═══ Available records
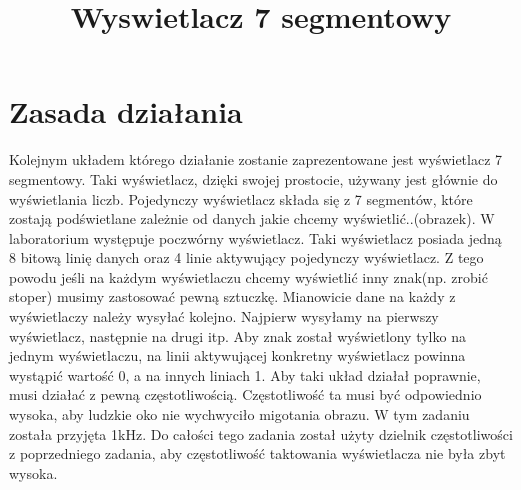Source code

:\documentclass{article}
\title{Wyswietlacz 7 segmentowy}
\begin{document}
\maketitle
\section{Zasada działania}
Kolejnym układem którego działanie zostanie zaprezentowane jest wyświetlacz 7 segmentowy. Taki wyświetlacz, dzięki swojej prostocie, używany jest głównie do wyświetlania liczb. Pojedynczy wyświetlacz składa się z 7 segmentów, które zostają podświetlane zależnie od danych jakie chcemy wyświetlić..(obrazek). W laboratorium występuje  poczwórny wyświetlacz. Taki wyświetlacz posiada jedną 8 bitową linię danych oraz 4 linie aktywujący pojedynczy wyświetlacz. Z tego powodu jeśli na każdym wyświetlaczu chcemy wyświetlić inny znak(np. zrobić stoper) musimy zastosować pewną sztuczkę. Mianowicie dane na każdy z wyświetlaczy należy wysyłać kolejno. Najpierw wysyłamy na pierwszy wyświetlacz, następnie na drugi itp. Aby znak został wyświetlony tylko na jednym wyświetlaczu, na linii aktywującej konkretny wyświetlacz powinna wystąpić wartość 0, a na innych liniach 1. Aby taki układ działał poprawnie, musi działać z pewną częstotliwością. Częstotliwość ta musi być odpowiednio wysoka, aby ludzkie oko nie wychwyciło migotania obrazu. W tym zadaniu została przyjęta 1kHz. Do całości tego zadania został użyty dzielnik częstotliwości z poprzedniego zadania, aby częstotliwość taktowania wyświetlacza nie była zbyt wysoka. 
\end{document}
══════
═══ Available records
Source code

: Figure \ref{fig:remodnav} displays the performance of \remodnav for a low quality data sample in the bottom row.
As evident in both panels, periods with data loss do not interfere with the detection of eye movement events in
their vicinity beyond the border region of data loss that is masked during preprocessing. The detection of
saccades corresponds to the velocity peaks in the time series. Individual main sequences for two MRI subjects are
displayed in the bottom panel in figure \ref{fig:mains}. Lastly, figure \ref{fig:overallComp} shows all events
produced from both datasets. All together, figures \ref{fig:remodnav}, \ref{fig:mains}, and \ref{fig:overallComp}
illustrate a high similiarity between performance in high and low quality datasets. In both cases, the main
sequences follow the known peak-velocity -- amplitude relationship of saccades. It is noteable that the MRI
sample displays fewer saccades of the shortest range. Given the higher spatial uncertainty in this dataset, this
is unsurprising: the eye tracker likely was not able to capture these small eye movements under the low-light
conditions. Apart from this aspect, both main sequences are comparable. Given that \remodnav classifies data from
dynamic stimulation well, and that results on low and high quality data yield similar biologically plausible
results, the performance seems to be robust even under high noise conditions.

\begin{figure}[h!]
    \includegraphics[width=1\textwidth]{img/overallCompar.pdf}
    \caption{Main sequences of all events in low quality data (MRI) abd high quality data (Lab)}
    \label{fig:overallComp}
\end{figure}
══════
Task goal ▸
Copy, from the lines above, each one that holds "displays".

Answer area ▸
: Figure \ref{fig:remodnav} displays the performance of \remodnav for a low quality data sample in the bottom row.
sample displays fewer saccades of the shortest range. Given the higher spatial uncertainty in this dataset, this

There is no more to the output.